On Thu, 2011-06-16 at 13:54 -0400, Bryan Donlan wrote:
> On Wed, Jun 15, 2011 at 10:55, Greg Kurz <gkurz@xxxxxxxxxx> wrote:
> > Since pid namespaces were introduced, there's a recurring demand: how one
> > can correlate a pid from a child pid ns with a pid from a parent pid ns ?
> > The need arises in the LXC community when one wants to send a signal from
> > the host (aka. init_pid_ns context) to a container process for which one
> > only knows the pid inside the container.
> >
> > In the future, this should be achievable thanks to Eric Biederman's setns()
> > syscall but there's still some work to be done to support pid namespaces:
> >
> > https://lkml.org/lkml/2011/5/21/162
> >
> > As stated by Serge Hallyn in:
> >
> > http://sourceforge.net/mailarchive/message.php?msg_id=27424447
> >
> > "There is nothing that gives you a 100% guaranteed correct race-free
> > correspondence right now. You can look under /proc/<pid>/root/proc/ to
> > see the pids valid in the container, and you can relate output of
> > lxc-ps --forest to ps --forest output. But nothing under /proc that I
> > know of tells you "this task is the same as that task". You can't
> > even look at /proc/<pid> inode numbers since they are different
> > filesystems for each proc mount."
> >
> > This patch adds a single line to /proc/self/status. Provided one has kept
> > track of its container tasks (with a cgroup like liblxc does for example),
> > he may correlate global pids and container pids. This is still racy but
> > definitely easier than what we have today.
>
> Although getting the in-namespace PID is a useful thing, wouldn't a
> truly race-free API be preferable? Any access by PID has the race
> condition in which the target process could die, and its PID get
> recycled between retrieving the PID and doing something with it.

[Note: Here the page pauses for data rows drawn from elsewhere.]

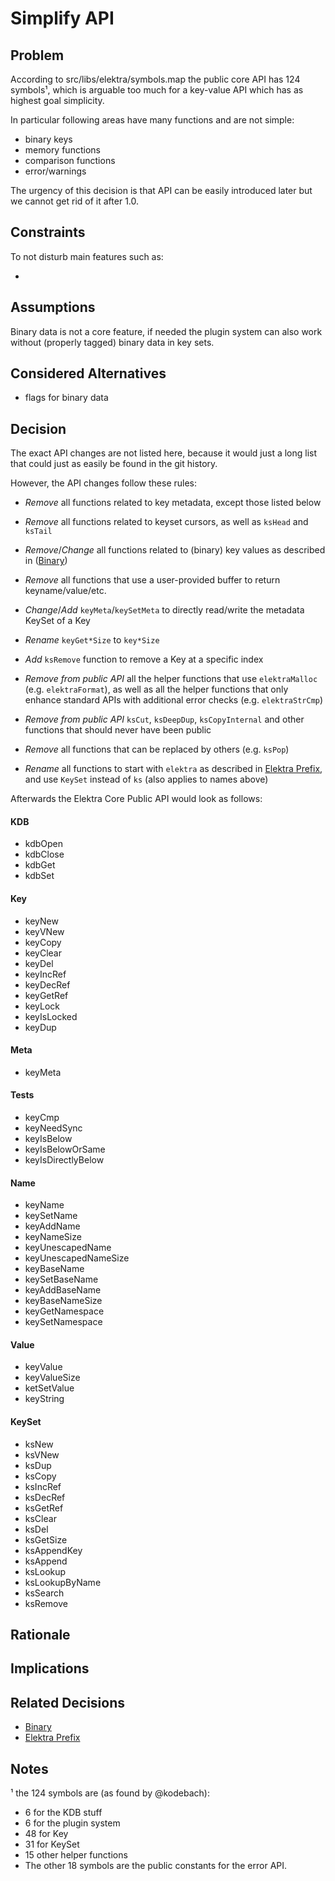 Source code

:# Simplify API

## Problem

According to src/libs/elektra/symbols.map the public core API has 124 symbols¹, which
is arguable too much for a key-value API which has as highest goal simplicity.

In particular following areas have many functions and are not simple:

- binary keys
- memory functions
- comparison functions
- error/warnings

The urgency of this decision is that API can be easily introduced later but we cannot
get rid of it after 1.0.

## Constraints

To not disturb main features such as:

-

## Assumptions

Binary data is not a core feature, if needed the plugin system can also work without (properly tagged) binary data in key sets.

## Considered Alternatives

- flags for binary data

## Decision

The exact API changes are not listed here, because it would just a long list that could just as easily be found in the git history.

However, the API changes follow these rules:

- _Remove_ all functions related to key metadata, except those listed below
- _Remove_ all functions related to keyset cursors, as well as `ksHead` and `ksTail`
- _Remove_/_Change_ all functions related to (binary) key values as described in ([Binary](binary.md))
- _Remove_ all functions that use a user-provided buffer to return keyname/value/etc.
- _Change_/_Add_ `keyMeta`/`keySetMeta` to directly read/write the metadata KeySet of a Key
- _Rename_ `keyGet*Size` to `key*Size`
- _Add_ `ksRemove` function to remove a Key at a specific index
- _Remove from public API_ all the helper functions that use `elektraMalloc` (e.g. `elektraFormat`), as well as all the helper functions that only enhance standard APIs with additional error checks (e.g. `elektraStrCmp`)
- _Remove from public API_ `ksCut`, `ksDeepDup`, `ksCopyInternal` and other functions that should never have been public

- _Remove_ all functions that can be replaced by others (e.g. `ksPop`)
- _Rename_ all functions to start with `elektra` as described in [Elektra Prefix](elektra_prefix.md), and use `KeySet` instead of `ks` (also applies to names above)

Afterwards the Elektra Core Public API would look as follows:

#### KDB

- kdbOpen
- kdbClose
- kdbGet
- kdbSet

#### Key

- keyNew
- keyVNew
- keyCopy
- keyClear
- keyDel
- keyIncRef
- keyDecRef
- keyGetRef
- keyLock
- keyIsLocked
- keyDup

#### Meta

- keyMeta

#### Tests

- keyCmp
- keyNeedSync
- keyIsBelow
- keyIsBelowOrSame
- keyIsDirectlyBelow

#### Name

- keyName
- keySetName
- keyAddName
- keyNameSize
- keyUnescapedName
- keyUnescapedNameSize
- keyBaseName
- keySetBaseName
- keyAddBaseName
- keyBaseNameSize
- keyGetNamespace
- keySetNamespace

#### Value

- keyValue
- keyValueSize
- ketSetValue
- keyString

#### KeySet

- ksNew
- ksVNew
- ksDup
- ksCopy
- ksIncRef
- ksDecRef
- ksGetRef
- ksClear
- ksDel
- ksGetSize
- ksAppendKey
- ksAppend
- ksLookup
- ksLookupByName
- ksSearch
- ksRemove

## Rationale

## Implications

## Related Decisions

- [Binary](binary.md)
- [Elektra Prefix](elektra_prefix.md)

## Notes

¹ the 124 symbols are (as found by @kodebach):

- 6 for the KDB stuff
- 6 for the plugin system
- 48 for Key
- 31 for KeySet
- 15 other helper functions
- The other 18 symbols are the public constants for the error API.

Well the PID is a racy construct when used by another task than the
parent... fortunately, most userland code can cope with it ! :)

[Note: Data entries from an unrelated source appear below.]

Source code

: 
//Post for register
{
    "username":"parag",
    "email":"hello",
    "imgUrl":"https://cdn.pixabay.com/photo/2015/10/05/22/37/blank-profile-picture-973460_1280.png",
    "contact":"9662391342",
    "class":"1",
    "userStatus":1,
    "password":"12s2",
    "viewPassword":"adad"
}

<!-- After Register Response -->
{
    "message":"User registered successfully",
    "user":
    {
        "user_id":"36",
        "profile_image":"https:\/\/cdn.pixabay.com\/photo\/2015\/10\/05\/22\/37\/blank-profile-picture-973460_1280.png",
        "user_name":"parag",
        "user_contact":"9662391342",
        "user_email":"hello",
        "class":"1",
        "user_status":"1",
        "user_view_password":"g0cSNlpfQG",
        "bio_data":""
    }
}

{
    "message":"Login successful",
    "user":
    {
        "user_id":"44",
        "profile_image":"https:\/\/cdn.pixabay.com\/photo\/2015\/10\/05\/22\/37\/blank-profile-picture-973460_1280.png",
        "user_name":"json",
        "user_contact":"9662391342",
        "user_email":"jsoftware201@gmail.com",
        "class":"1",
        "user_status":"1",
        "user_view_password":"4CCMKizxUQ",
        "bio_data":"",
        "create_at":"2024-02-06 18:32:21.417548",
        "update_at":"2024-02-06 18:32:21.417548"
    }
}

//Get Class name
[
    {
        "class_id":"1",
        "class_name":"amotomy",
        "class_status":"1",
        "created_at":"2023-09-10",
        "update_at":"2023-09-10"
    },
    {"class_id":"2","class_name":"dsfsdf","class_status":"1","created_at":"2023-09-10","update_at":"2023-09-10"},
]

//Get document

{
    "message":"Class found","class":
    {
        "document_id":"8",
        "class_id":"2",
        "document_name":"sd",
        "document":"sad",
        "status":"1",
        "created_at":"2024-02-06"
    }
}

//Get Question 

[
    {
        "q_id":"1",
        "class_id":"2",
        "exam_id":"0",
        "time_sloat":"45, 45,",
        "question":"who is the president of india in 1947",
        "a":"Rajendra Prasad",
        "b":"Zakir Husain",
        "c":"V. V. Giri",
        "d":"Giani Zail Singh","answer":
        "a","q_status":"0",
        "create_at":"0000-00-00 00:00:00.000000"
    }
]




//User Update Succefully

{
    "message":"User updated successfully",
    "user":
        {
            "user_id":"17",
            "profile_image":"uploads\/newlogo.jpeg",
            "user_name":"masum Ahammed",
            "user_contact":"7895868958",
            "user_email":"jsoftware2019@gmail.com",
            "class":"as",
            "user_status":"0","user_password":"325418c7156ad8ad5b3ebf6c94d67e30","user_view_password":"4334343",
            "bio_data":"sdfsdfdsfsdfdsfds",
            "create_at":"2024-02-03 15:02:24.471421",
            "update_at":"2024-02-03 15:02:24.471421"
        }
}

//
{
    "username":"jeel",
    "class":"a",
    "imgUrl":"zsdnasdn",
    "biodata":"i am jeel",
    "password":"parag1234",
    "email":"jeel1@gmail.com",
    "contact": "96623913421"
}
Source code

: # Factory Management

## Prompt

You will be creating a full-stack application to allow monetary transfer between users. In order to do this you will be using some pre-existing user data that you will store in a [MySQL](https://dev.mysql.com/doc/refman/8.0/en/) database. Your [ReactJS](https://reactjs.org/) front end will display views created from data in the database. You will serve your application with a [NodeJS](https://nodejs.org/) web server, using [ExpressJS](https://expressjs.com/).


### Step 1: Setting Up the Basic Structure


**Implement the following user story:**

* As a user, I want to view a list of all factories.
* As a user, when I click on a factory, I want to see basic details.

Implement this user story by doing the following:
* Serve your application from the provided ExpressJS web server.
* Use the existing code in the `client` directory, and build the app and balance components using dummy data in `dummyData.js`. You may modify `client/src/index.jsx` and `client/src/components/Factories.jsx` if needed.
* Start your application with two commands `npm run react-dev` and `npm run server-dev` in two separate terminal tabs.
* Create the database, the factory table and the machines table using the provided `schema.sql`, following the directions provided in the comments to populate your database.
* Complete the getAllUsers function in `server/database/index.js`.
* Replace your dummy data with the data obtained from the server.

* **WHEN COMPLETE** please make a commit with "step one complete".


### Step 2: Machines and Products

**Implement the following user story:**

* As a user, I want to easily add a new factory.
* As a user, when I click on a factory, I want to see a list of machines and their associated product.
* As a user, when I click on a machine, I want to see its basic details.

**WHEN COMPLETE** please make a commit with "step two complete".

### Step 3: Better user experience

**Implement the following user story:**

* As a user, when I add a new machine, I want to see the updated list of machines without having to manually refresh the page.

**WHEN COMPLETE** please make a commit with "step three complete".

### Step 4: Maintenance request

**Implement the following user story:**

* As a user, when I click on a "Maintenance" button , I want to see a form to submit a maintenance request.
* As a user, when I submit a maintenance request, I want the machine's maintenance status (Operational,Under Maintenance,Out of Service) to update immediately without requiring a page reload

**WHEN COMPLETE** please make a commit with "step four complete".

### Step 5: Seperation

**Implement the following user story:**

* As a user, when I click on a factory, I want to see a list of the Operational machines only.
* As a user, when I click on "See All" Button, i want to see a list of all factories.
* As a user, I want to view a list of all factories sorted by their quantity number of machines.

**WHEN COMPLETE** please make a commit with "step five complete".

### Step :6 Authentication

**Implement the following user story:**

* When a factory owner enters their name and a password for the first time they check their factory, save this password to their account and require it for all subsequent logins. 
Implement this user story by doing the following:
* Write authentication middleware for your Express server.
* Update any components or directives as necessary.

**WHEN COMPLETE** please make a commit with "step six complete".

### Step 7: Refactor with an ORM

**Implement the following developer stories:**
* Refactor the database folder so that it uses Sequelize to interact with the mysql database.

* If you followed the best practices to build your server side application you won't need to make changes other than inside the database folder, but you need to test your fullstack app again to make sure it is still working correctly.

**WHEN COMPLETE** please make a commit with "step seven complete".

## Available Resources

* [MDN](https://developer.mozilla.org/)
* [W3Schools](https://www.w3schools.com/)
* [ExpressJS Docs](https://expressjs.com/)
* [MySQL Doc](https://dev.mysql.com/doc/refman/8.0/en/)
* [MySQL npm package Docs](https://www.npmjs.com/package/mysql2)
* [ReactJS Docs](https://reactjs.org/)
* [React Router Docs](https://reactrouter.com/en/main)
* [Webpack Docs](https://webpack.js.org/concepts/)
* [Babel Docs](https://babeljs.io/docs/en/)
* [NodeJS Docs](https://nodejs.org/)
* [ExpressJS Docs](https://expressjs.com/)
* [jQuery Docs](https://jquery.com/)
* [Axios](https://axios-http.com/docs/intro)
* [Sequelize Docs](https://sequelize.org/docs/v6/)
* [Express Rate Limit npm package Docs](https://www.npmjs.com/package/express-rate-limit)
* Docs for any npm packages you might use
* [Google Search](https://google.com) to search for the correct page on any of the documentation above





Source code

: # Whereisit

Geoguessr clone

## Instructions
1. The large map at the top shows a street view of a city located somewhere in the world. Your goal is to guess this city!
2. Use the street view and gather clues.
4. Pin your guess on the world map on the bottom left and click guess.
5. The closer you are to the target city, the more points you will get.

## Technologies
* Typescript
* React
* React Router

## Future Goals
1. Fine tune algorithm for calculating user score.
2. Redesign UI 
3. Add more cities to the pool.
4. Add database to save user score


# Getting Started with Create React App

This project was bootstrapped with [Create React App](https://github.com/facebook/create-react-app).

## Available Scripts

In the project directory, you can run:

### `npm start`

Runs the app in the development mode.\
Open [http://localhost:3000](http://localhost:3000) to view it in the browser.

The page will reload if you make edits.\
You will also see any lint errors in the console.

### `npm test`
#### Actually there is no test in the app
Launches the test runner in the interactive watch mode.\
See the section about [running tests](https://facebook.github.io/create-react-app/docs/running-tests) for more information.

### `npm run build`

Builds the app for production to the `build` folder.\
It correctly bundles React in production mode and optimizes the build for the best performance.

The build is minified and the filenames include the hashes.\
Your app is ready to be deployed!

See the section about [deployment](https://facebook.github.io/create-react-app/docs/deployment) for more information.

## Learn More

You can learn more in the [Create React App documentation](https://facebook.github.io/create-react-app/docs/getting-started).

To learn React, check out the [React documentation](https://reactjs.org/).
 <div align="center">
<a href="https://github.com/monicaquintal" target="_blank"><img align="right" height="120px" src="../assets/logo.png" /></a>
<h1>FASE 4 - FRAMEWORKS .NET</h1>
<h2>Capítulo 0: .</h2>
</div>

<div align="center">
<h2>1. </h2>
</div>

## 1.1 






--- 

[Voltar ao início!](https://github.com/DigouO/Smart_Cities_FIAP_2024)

> Perhaps a file-descriptor API would be better, such as something like
> this:
>
> int openpid(int id, int flags);
> int rt_sigqueueinfo_fd(int process_fd, int sig, siginfo_t *info);
> int sigqueue_fd(int process_fd, int sig, const union sigval value); //
> glibc wrapper
>

The race still exists: openpid() is being passed a PID... Only the
parent can legitimately know that this PID identifies a specific
unwaited child.

> The opened process FD could be passed across a unix domain socket to a
> process outside the namespace, which could then send signals without
> knowing the in-namespace PID. This same API can be easily extended to
> cover other syscalls which may require PIDs as well.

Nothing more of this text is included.